Editor's Viewpoint: Victims' treatment is simply shameful
The European Day for Victims of Terrorism was marked yesterday by a moving event at Stormont, and in other ways. They reminded us of the importance of reconsidering Troubles victims and survivors, and how it relates to 20 years of the peace process.
Considering the huge number of people defined as "victims and survivors", they have often found it difficult to make their voices heard.
There is no suggestion that San Francisco Mayor London Breed was aware that the European Day for Victims of Terrorism was imminent when she honoured former Deputy First Minister and one-time IRA commander Martin McGuinness for his "courageous service in the military".
However, her boneheaded intervention would have been equally offensive on any other day of the year.

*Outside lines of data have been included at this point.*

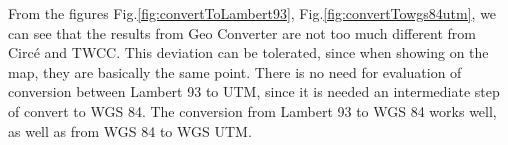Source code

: \begin{figure}[!htbp]
\end{figure}


\begin{figure}[!htbp]
\end{figure}

From the figures Fig.\ref{fig:convertToLambert93}, Fig.\ref{fig:convertTowgs84utm}, we can see that the results from Geo Converter are not too much different from Circ\'e and TWCC. This deviation can be tolerated, since when showing on the map, they are basically the same point.
There is no need for evaluation of conversion between Lambert 93 to UTM, since it is needed an intermediate step of convert to WGS 84. The conversion from Lambert 93 to WGS 84 works well, as well as from WGS 84 to WGS UTM. 



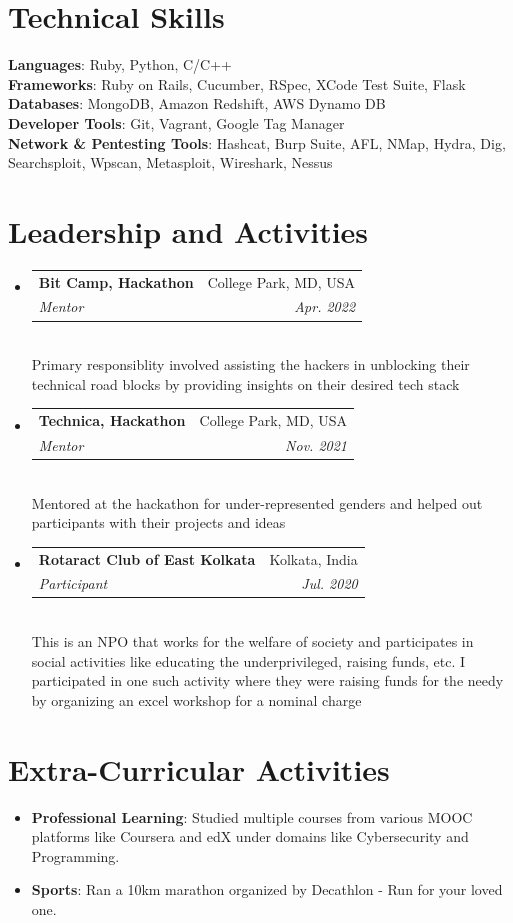 \documentclass[letterpaper,11pt]{article}
\makeatletter
\newcommand{\resumeSubheading}[4]{
  \vspace{-2pt}\item
    \begin{tabular*}{0.97\textwidth}[t]{l@{\extracolsep{\fill}}r}
      \textbf{#1} & #2 \\
      \textit{\small#3} & \textit{\small #4} \\
    \end{tabular*}\vspace{-7pt}
}
\newcommand{\resumeSubHeadingListStart}{\begin{itemize}[leftmargin=0.15in, label={}]}
\newcommand{\resumeSubHeadingListEnd}{\end{itemize}}
\makeatother
\begin{document}
\section{Technical Skills}
 \begin{itemize}[leftmargin=0.15in, label={}]
    \small{\item{
     \textbf{Languages}{: Ruby, Python, C/C++ } \\
     \textbf{Frameworks}{: Ruby on Rails, Cucumber, RSpec, XCode Test Suite, Flask } \\
     \textbf{Databases}{: MongoDB, Amazon Redshift, AWS Dynamo DB } \\
     \textbf{Developer Tools}{: Git, Vagrant, Google Tag Manager } \\
     \textbf{Network \& Pentesting Tools}{: Hashcat, Burp Suite, AFL, NMap, Hydra, Dig, Searchsploit, Wpscan, Metasploit, Wireshark, Nessus }
    }}
 \end{itemize}

\section{Leadership and Activities}
 \resumeSubHeadingListStart
  \resumeSubheading
     {Bit Camp, Hackathon}{College Park, MD, USA}
     {Mentor}{Apr. 2022} \vspace{2px} \\
     {Primary responsiblity involved assisting the hackers in unblocking their technical road blocks by providing insights on their desired tech stack}
  \resumeSubheading
     {Technica, Hackathon}{College Park, MD, USA}
     {Mentor}{Nov. 2021} \vspace{2px} \\
     {Mentored at the hackathon for under-represented genders and helped out participants with their projects and ideas}
  \resumeSubheading
     {Rotaract Club of East Kolkata}{Kolkata, India}
     {Participant}{Jul. 2020} \vspace{2px} \\
     {This is an NPO that works for the welfare of society and participates in social activities like educating the underprivileged, raising funds, etc. I participated in one such activity where they were raising funds for the needy by organizing an excel workshop for a nominal charge}
 \resumeSubHeadingListEnd

\section{Extra-Curricular Activities}
 \begin{itemize}
     \item { \textbf {Professional Learning}{: Studied multiple courses from various MOOC platforms like Coursera and edX under domains like Cybersecurity and Programming.}}
     \item {\textbf {Sports}{: Ran a 10km marathon organized by Decathlon - Run for your loved one.}}
 \end{itemize}

\end{document}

Sadly, victims and survivors often struggle to receive the recognition of the suffering they endured - and continue to endure - rather than inflicting suffering on others.

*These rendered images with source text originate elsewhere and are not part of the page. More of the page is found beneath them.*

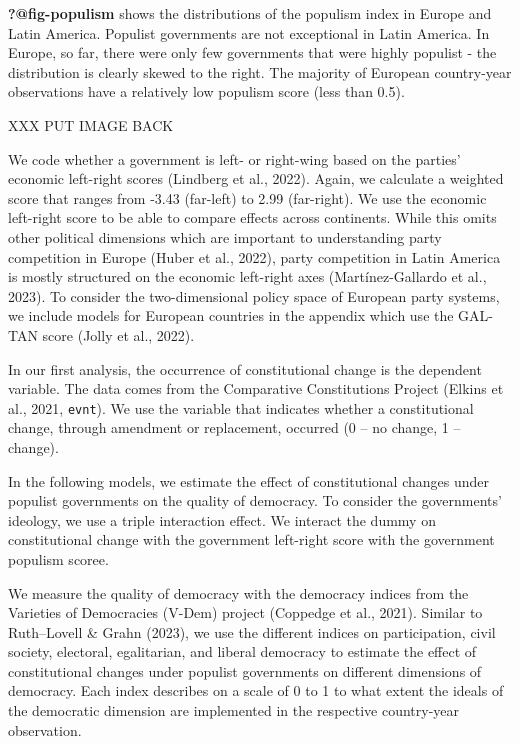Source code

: \documentclass[
  abstract]{article}
\begin{document}
\textbf{?@fig-populism} shows the distributions of the populism index in
Europe and Latin America. Populist governments are not exceptional in
Latin America. In Europe, so far, there were only few governments that
were highly populist - the distribution is clearly skewed to the right.
The majority of European country-year observations have a relatively low
populism score (less than 0.5).

XXX PUT IMAGE BACK

We code whether a government is left- or right-wing based on the
parties' economic left-right scores (Lindberg et al., 2022). Again, we
calculate a weighted score that ranges from -3.43 (far-left) to 2.99
(far-right). We use the economic left-right score to be able to compare
effects across continents. While this omits other political dimensions
which are important to understanding party competition in Europe (Huber
et al., 2022), party competition in Latin America is mostly structured
on the economic left-right axes (Martínez-Gallardo et al., 2023). To
consider the two-dimensional policy space of European party systems, we
include models for European countries in the appendix which use the
GAL-TAN score (Jolly et al., 2022).

In our first analysis, the occurrence of constitutional change is the
dependent variable. The data comes from the Comparative Constitutions
Project (Elkins et al., 2021, \texttt{evnt}). We use the variable that
indicates whether a constitutional change, through amendment or
replacement, occurred (0 -- no change, 1 -- change).

In the following models, we estimate the effect of constitutional
changes under populist governments on the quality of democracy. To
consider the governments' ideology, we use a triple interaction effect.
We interact the dummy on constitutional change with the government
left-right score with the government populism scoree.

We measure the quality of democracy with the democracy indices from the
Varieties of Democracies (V-Dem) project (Coppedge et al., 2021).
Similar to Ruth--Lovell \& Grahn (2023), we use the different indices on
participation, civil society, electoral, egalitarian, and liberal
democracy to estimate the effect of constitutional changes under
populist governments on different dimensions of democracy. Each index
describes on a scale of 0 to 1 to what extent the ideals of the
democratic dimension are implemented in the respective country-year
observation.
\end{document}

Much of the official response to the victims and survivors, and to their needs, has been lacklustre. The different formulas for Victims' Commissioners, and the stop-start implementation of the structures to address victims' concerns have left them feeling powerless. Even worse, they may feel that they are somehow an irritant to the peace process, and that it would be better if they simply faded away.

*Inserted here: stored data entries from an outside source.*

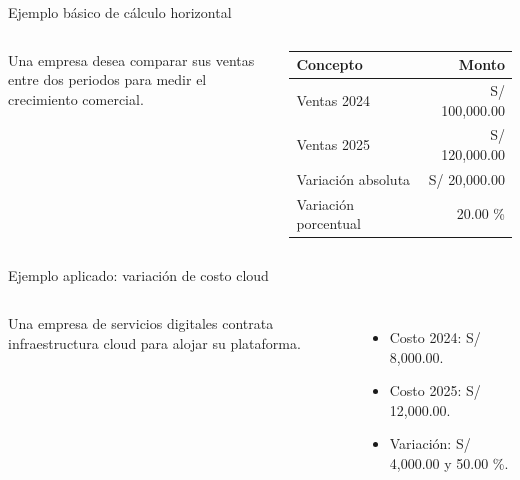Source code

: \begin{frame}{Ejemplo básico de cálculo horizontal}
  \begin{columns}[T,onlytextwidth]
    \footnotesize
    Una empresa desea comparar sus ventas entre dos periodos para medir el crecimiento comercial.
    \vspace{0.35em}
    \begin{tabular}{lr}
      \toprule
      Concepto & Monto \\
      \midrule
      Ventas 2024 & S/ 100,000.00 \\
      Ventas 2025 & S/ 120,000.00 \\
      Variación absoluta & S/ 20,000.00 \\
      Variación porcentual & 20.00 \% \\
      \bottomrule
    \end{tabular}
  \end{columns}
\end{frame}

\begin{frame}{Ejemplo aplicado: variación de costo cloud}
  \begin{columns}[T,onlytextwidth]
    \footnotesize
    Una empresa de servicios digitales contrata infraestructura cloud para alojar su plataforma.
    \vspace{0.25em}
    \begin{itemize}
      \item Costo 2024: S/ 8,000.00.
      \item Costo 2025: S/ 12,000.00.
      \item Variación: S/ 4,000.00 y 50.00 \%.
    \end{itemize}
  \end{columns}
\end{frame}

Thankfully, many survivors have chosen not to go quietly. They include people like Geraldine Ferguson, whose son Sapper Patrick Azimkar was murdered at Massereene Barracks 10 years ago.
Another strong voice is that of retired RUC officer Mervyn Lewers, who was caught up in an IRA booby-trap explosion in Londonderry in 1988.
These people spoke powerfully at the Stormont event, their words a clear indictment of our society's treatment of victims and survivors.
We all, governing and governed, should burn with shame at our abandonment of them. It would be some small admission of how far we have failed them if, at the earliest electoral opportunity, we returned politicians to Stormont, Westminster and our local councils with a specific mandate to prioritise institutions and mechanisms to recognise victims and survivors.
The first such opportunity comes with local council and possibly EU elections (if Brexit is delayed) in May. However, there are two big questions - will our politicians rise to the task? And will we?